Continuous Integration for Large Search Solutions

Managing large projects takes a smart approach and some intuitive thinking. One project we are currently engaged in is with large publisher of manufacturing parts. This has been an extraordinary project due to its scale and ever changing scope. I spoke with our VP of Enterprise Search Technologies, Michael McIntosh about how TNR Global handles complex projects.

Karen: This project is a big one. Tell me more about the site’s function. What is the focus?

Michael: Product search is the focus. The site contains tens of millions of documents, both structured and unstructured content. They also have a huge amount of data provided by the advertisers and the companies themselves on products that they sell. One of the advantages we have over a search engine like Google is access to a vast amount of propriety data provided by the vendors themselves.

Karen: Tell me about how you are managing the project.  What are some of the variables you work with?

Michael: With this particular project, we are dealing with many different data feeds. There are many different intermediary metadata stages we have to generate to support the final searchable content.  The client also changes their business logic frequently enough that if it takes a month or more between data builds its likely something has changed. For instance, they might have changed an XML format or added an attribute to an element in the data feed that will break something else down the line. The problem is there are so many moving parts, it’s almost impossible to do it manually and always do it correctly.

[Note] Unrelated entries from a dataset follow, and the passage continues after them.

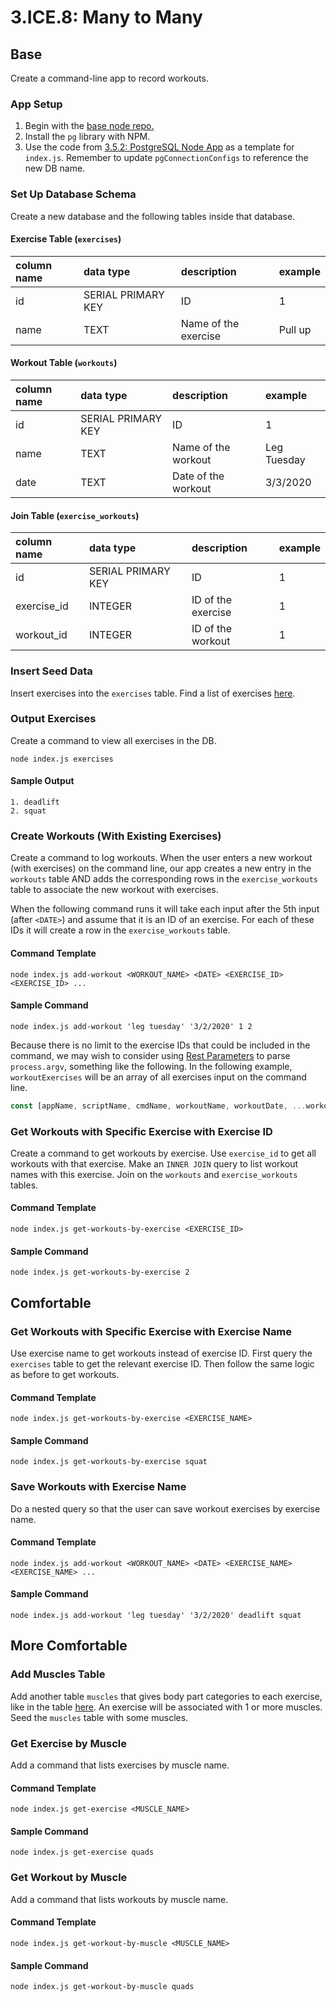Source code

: # 3.ICE.8: Many to Many

## Base

Create a command-line app to record workouts.

### App Setup

1. Begin with the [base node repo.](https://github.com/rocketacademy/base-node-swe1)
2. Install the `pg` library with NPM.
3. Use the code from [3.5.2: PostgreSQL Node App](../3.5-sql-applications/3.5.2-postgresql-node-app.md#select) as a template for `index.js`. Remember to update `pgConnectionConfigs` to reference the new DB name.

### Set Up Database Schema

Create a new database and the following tables inside that database.

#### Exercise Table \(`exercises`\)

| column name | data type | description | example |
| :--- | :--- | :--- | :--- |
| id | SERIAL PRIMARY KEY | ID | 1 |
| name | TEXT | Name of the exercise | Pull up |

#### Workout Table \(`workouts`\)

| column name | data type | description | example |
| :--- | :--- | :--- | :--- |
| id | SERIAL PRIMARY KEY | ID | 1 |
| name | TEXT | Name of the workout | Leg Tuesday |
| date | TEXT | Date of the workout | 3/3/2020 |

#### Join Table \(`exercise_workouts`\)

| column name | data type | description | example |
| :--- | :--- | :--- | :--- |
| id | SERIAL PRIMARY KEY | ID | 1 |
| exercise\_id | INTEGER | ID of the exercise | 1 |
| workout\_id | INTEGER | ID of the workout | 1 |

### Insert Seed Data

Insert exercises into the `exercises` table. Find a list of exercises [here](https://en.wikipedia.org/wiki/List_of_weight_training_exercises).

### Output Exercises

Create a command to view all exercises in the DB.

```text
node index.js exercises
```

#### Sample Output

```text
1. deadlift
2. squat
```

### Create Workouts \(With Existing Exercises\)

Create a command to log workouts. When the user enters a new workout \(with exercises\) on the command line, our app creates a new entry in the `workouts` table AND adds the corresponding rows in the `exercise_workouts` table to associate the new workout with exercises.

When the following command runs it will take each input after the 5th input \(after `<DATE>`\) and assume that it is an ID of an exercise. For each of these IDs it will create a row in the `exercise_workouts` table. 

#### Command Template

```text
node index.js add-workout <WORKOUT_NAME> <DATE> <EXERCISE_ID> <EXERCISE_ID> ...
```

#### Sample Command

```
node index.js add-workout 'leg tuesday' '3/2/2020' 1 2
```

Because there is no limit to the exercise IDs that could be included in the command, we may wish to consider using [Rest Parameters](../3.2-es6-spread-destructure.md#rest-parameters) to parse `process.argv`, something like the following. In the following example, `workoutExercises` will be an array of all exercises input on the command line.

```javascript
const [appName, scriptName, cmdName, workoutName, workoutDate, ...workoutExercises] = process.argv;
```

### Get Workouts with Specific Exercise with Exercise ID

Create a command to get workouts by exercise. Use `exercise_id` to get all workouts with that exercise. Make an `INNER JOIN` query to list workout names with this exercise. Join on the `workouts` and `exercise_workouts` tables.

#### Command Template

```text
node index.js get-workouts-by-exercise <EXERCISE_ID>
```

#### Sample Command

```text
node index.js get-workouts-by-exercise 2
```

## Comfortable

### Get Workouts with Specific Exercise with Exercise Name

Use exercise name to get workouts instead of exercise ID. First query the `exercises` table to get the relevant exercise ID. Then follow the same logic as before to get workouts.

#### Command Template

```text
node index.js get-workouts-by-exercise <EXERCISE_NAME>
```

#### Sample Command

```text
node index.js get-workouts-by-exercise squat
```

### Save Workouts with Exercise Name

Do a nested query so that the user can save workout exercises by exercise name.

#### Command Template

```text
node index.js add-workout <WORKOUT_NAME> <DATE> <EXERCISE_NAME> <EXERCISE_NAME> ...
```

#### Sample Command

```text
node index.js add-workout 'leg tuesday' '3/2/2020' deadlift squat
```

## More Comfortable

### Add Muscles Table

Add another table `muscles` that gives body part categories to each exercise, like in the table [here](https://en.wikipedia.org/wiki/List_of_weight_training_exercises#Overview). An exercise will be associated with 1 or more muscles. Seed the `muscles` table with some muscles.

### Get Exercise by Muscle

Add a command that lists exercises by muscle name.

#### Command Template

```text
node index.js get-exercise <MUSCLE_NAME>
```

#### Sample Command

```text
node index.js get-exercise quads
```

### Get Workout by Muscle

Add a command that lists workouts by muscle name.

#### Command Template

```text
node index.js get-workout-by-muscle <MUSCLE_NAME>
```

#### Sample Command

```text
node index.js get-workout-by-muscle quads
```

Karen: What other kinds of business logic changes are you dealing with in top of the massive amounts of raw data?

Michael: Most of the business logic changes are when they need to modify how something behaves based on new data that’s available, or when they need to start treating the data in a different way.  Sometimes there is a change in the way they want the overall system to behave. They sometimes have some classification rules for content they like to tweak occasionally.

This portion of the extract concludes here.